Отец был в ударе. Этот сеанс имел скорый и большой успех у народа, а сам председатель коммуны, недавний боец с кулацким отродьем, глядя в экран, стучал культей руки по колену, давясь табачным дымом, и хохотал и материл царёву службу вслед за комментариями киномеханика, подбавляя жару и в без того пламенную речь последнего.
– Ну, Макарыч! Ну, кинщик! – восхищался он после сеанса. – Ну, удружил старому большевику! Пойдём ко мне домой водку пить!
На другой день областная дама, нервно затянувшись папироской, требовала у начальника отдела культуры категорического увольнения пропагандиста самого действенного искусства – кино.
– Идея правильная, но, каким языком он говорит! Форменное бескультурье! И кто его просит авторизировать текст великого режиссёра? Там же есть титры. У нас народ грамотный, прочитает и другим расскажет. Нет-нет-нет! – выставляет она свою узкую ладонь, стараясь прекратить возражения. – Увольнять! Только увольнять!
Начальник районного отдела культуры показывает ей бухгалтерские документы, где по всем показателям этот киномеханик стоит в передовиках.
– Вот! – кладёт начальник перед проверяющей дамой бумагу. – У него годовой финансовый план выполнен в мае месяце. У нас он один в районе такой. Давай лучше уволим одну книгоношу. Их вон сколько! А книг всё равно нет. Киномеханик Макаров ведёт партийную линию доходчивыми словами, а это в наше время тоже борьба на фронте защиты идей революции. Вы же не против ленинских заветов? – хитро прищурился он. – Верно? Ну, вот и хорошо! Об этом разговоре я никуда докладывать не буду, а то ещё там не так поймут. – Он дружески подмигнул сразу обмякшей даме. – Давайте я вам командировочку подпишу.
Василий! – кричит он в дверь. – А-ну, ходь сюда!
В дверях смущённо улыбаясь, появляется молодой парень, киномеханик этот, тискает в руках модный клетчатый картуз с козырьком, как крыло аэроплана.
– Ну, вот что, Василий, – втолковывает начальник парню, – народ у нас малограмотный, если что не так понимают, ты им, пожалуйста, объясняй по ходу действия, да и слова подбирай литературные, доходчивые. Чтоб всё сразу ясно становилось. Надо наших людей культуре учить. Если белые офицеры бьют по морде угнетённое человечество, ты говори так: «Нехорошо делает золотопогонник, сволочь! Извиняюсь. По лицу нельзя бить. Обидно. Ну, и так далее! Усёк?

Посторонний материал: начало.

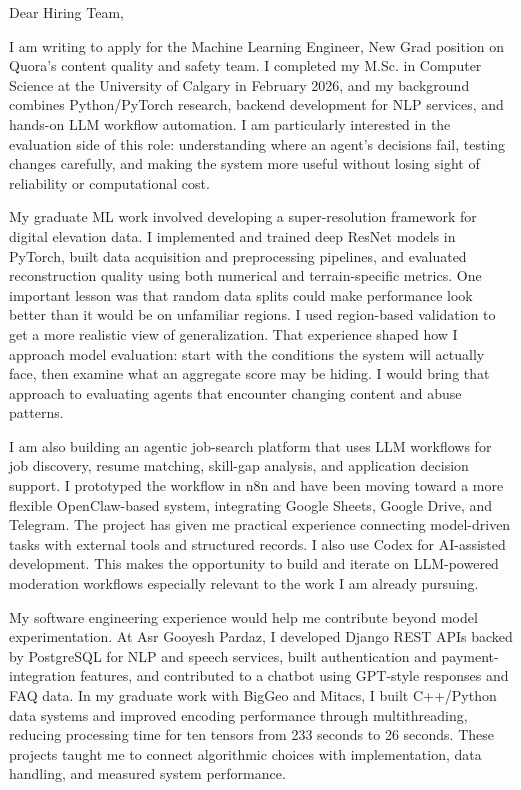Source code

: \documentclass[11pt]{letter}
\begin{document}
\begin{letter}{}
\opening{Dear Hiring Team,}

I am writing to apply for the Machine Learning Engineer, New Grad position on Quora's content quality and safety team. I completed my M.Sc. in Computer Science at the University of Calgary in February 2026, and my background combines Python/PyTorch research, backend development for NLP services, and hands-on LLM workflow automation. I am particularly interested in the evaluation side of this role: understanding where an agent's decisions fail, testing changes carefully, and making the system more useful without losing sight of reliability or computational cost.

My graduate ML work involved developing a super-resolution framework for digital elevation data. I implemented and trained deep ResNet models in PyTorch, built data acquisition and preprocessing pipelines, and evaluated reconstruction quality using both numerical and terrain-specific metrics. One important lesson was that random data splits could make performance look better than it would be on unfamiliar regions. I used region-based validation to get a more realistic view of generalization. That experience shaped how I approach model evaluation: start with the conditions the system will actually face, then examine what an aggregate score may be hiding. I would bring that approach to evaluating agents that encounter changing content and abuse patterns.

I am also building an agentic job-search platform that uses LLM workflows for job discovery, resume matching, skill-gap analysis, and application decision support. I prototyped the workflow in n8n and have been moving toward a more flexible OpenClaw-based system, integrating Google Sheets, Google Drive, and Telegram. The project has given me practical experience connecting model-driven tasks with external tools and structured records. I also use Codex for AI-assisted development. This makes the opportunity to build and iterate on LLM-powered moderation workflows especially relevant to the work I am already pursuing.

My software engineering experience would help me contribute beyond model experimentation. At Asr Gooyesh Pardaz, I developed Django REST APIs backed by PostgreSQL for NLP and speech services, built authentication and payment-integration features, and contributed to a chatbot using GPT-style responses and FAQ data. In my graduate work with BigGeo and Mitacs, I built C++/Python data systems and improved encoding performance through multithreading, reducing processing time for ten tensors from 233 seconds to 26 seconds. These projects taught me to connect algorithmic choices with implementation, data handling, and measured system performance.


\end{letter}
\end{document}

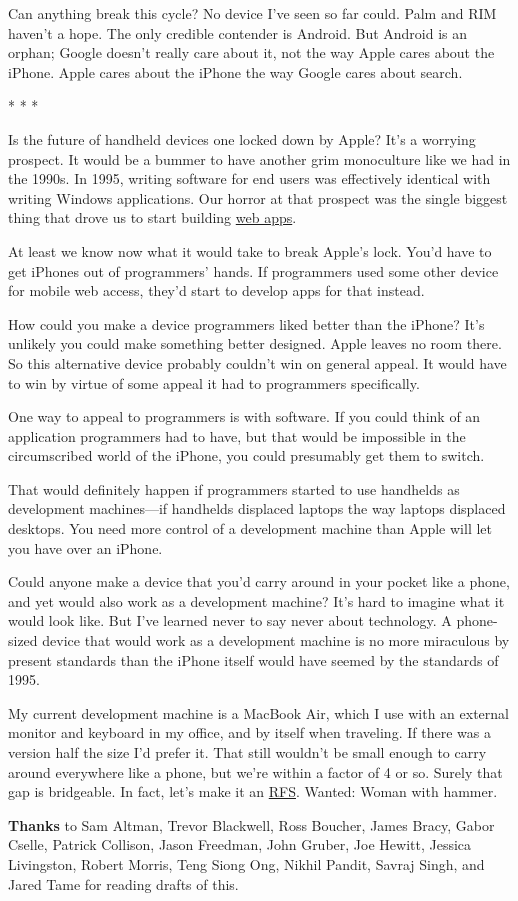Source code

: Can anything break this cycle? No device I've seen so far could. Palm
and RIM haven't a hope. The only credible contender is Android. But
Android is an orphan; Google doesn't really care about it, not the way
Apple cares about the iPhone. Apple cares about the iPhone the way
Google cares about search.

* * *

Is the future of handheld devices one locked down by Apple? It's a
worrying prospect. It would be a bummer to have another grim monoculture
like we had in the 1990s. In 1995, writing software for end users was
effectively identical with writing Windows applications. Our horror at
that prospect was the single biggest thing that drove us to start
building \href{road.html}{web apps}.

At least we know now what it would take to break Apple's lock. You'd
have to get iPhones out of programmers' hands. If programmers used some
other device for mobile web access, they'd start to develop apps for
that instead.

How could you make a device programmers liked better than the iPhone?
It's unlikely you could make something better designed. Apple leaves no
room there. So this alternative device probably couldn't win on general
appeal. It would have to win by virtue of some appeal it had to
programmers specifically.

One way to appeal to programmers is with software. If you could think of
an application programmers had to have, but that would be impossible in
the circumscribed world of the iPhone, you could presumably get them to
switch.

That would definitely happen if programmers started to use handhelds as
development machines---if handhelds displaced laptops the way laptops
displaced desktops. You need more control of a development machine than
Apple will let you have over an iPhone.

Could anyone make a device that you'd carry around in your pocket like a
phone, and yet would also work as a development machine? It's hard to
imagine what it would look like. But I've learned never to say never
about technology. A phone-sized device that would work as a development
machine is no more miraculous by present standards than the iPhone
itself would have seemed by the standards of 1995.

My current development machine is a MacBook Air, which I use with an
external monitor and keyboard in my office, and by itself when
traveling. If there was a version half the size I'd prefer it. That
still wouldn't be small enough to carry around everywhere like a phone,
but we're within a factor of 4 or so. Surely that gap is bridgeable. In
fact, let's make it an \href{http://ycombinator.com/rfs5.html}{RFS}.
Wanted: Woman with hammer.


\textbf{Thanks} to Sam Altman, Trevor Blackwell, Ross Boucher, James
Bracy, Gabor Cselle, Patrick Collison, Jason Freedman, John Gruber, Joe
Hewitt, Jessica Livingston, Robert Morris, Teng Siong Ong, Nikhil
Pandit, Savraj Singh, and Jared Tame for reading drafts of this.
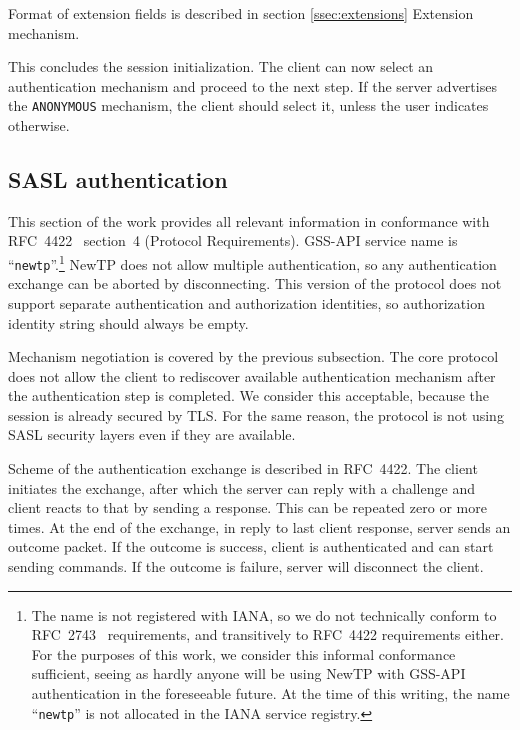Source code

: Format of extension fields is described in section \ref{ssec:extensions} Extension mechanism.

This concludes the session initialization. The client can now select an authentication mechanism and proceed
to the next step. If the server advertises the {\tt ANONYMOUS} mechanism, the client should select it, unless
the user indicates otherwise.

%

\subsection{SASL authentication}

This section of the work provides all relevant information in conformance with RFC~4422~\cite{rfc4422}
section~4 (Protocol Requirements). GSS-API service name is ``{\tt newtp}''.\footnote{The name is not
registered with IANA, so we do not technically conform to RFC~2743~\cite{rfc2743} requirements, and
transitively to RFC~4422 requirements either. For the purposes of this work, we consider this informal
conformance sufficient, seeing as hardly anyone will be using NewTP with GSS-API authentication in the
foreseeable future. At the time of this writing, the name ``{\tt newtp}'' is not allocated in the IANA service
registry.} NewTP does not allow multiple authentication, so any authentication exchange can be aborted by
disconnecting. This version of the protocol does not support separate authentication and authorization
identities, so authorization identity string should always be empty.

Mechanism negotiation is covered by the previous subsection. The core protocol does not allow the client to
rediscover available authentication mechanism after the authentication step is completed. We consider this
acceptable, because the session is already secured by TLS. For the same reason, the protocol is not using SASL
security layers even if they are available.

Scheme of the authentication exchange is described in RFC~4422. The client initiates the exchange, after which
the server can reply with a challenge and client reacts to that by sending a response. This can be repeated
zero or more times. At the end of the exchange, in reply to last client response, server sends an outcome
packet.  If the outcome is success, client is authenticated and can start sending commands. If the outcome is
failure, server will disconnect the client.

– Да я, мать-перемать, таких слов и не знаю! Говорю, как умею. Так все говорят. Намедни кричат: «Давай, Васятка, наяривай!» Ну, я и удовлетворяю желание наших зрителей. Аль, не так? – притворяется он простачком. Дама молчит. Смотрит в сторону, вроде, как и не слышит ничего. Начальник, не выдержав, поворачивает к двери разговорившегося бравого киномеханика:
– Ну, иди! Иди! План выполняй. Не ораторствуй!
Василий ещё силится что-то сказать в своё оправдание. Косит возбуждённым глазом на даму. На другом – у него кожаная чёрная заплатка на шёлковой тесёмке, круглая, как у детской рогатки.
Проводник культуры в массы недавно, по печальному стечению обстоятельств, как адмирал Нельсон или наш Кутузов, лишился глаза, но не чувства оптимизма и уверенности в себе.
10
Случай есть случай. Хорошо ещё, что так получилось, а то бы лежать ему размозжённой головой на широком кумачовом столе под огромным, на всю стену, портретом бородатого основоположника российских бед.
Карл Маркс, нарисованный на холстине заезжим художником-передвижником того времени за бутылку водки и пару талонов в общественную столовую, больше был похож на подгулявшего купца, чем на мирового перестройщика социальной системы, особо полюбившейся почему-то только российскому пролетариату.
Но, что ни говори, а по наличию этого портрета всякий мог определить, что здесь находится Советская власть со всеми вытекающими отсюда последствиями.
Действительно, на партийном активе сегодня решался вопрос всех вопросов текущего момента – коллективизация.
Наметились, пока что на черновом листке, ещё не умытые слезой и кровью её первые ласточки.
Событие решили отметить, как всегда, торжественным ужином. Вроде, по поговорке: «Уж если что я и решил, то выпью обязательно!»
Пока суть да дело, пока наливали-закусывали, кто-то вспомнил, что неплохо бы киноленту покрутить. Вот она, аппаратура-то, в углу пылится. Послали за моим отцом, который, как на грех, только что приехал, отпросившись с занятий в школе киномехаников на престольный в селе Вердеревщино Праздник Скорбящей Божьей Матери, который и в новое время почитали в селе не менее торжественно, чем при старом порядке, несмотря на запреты.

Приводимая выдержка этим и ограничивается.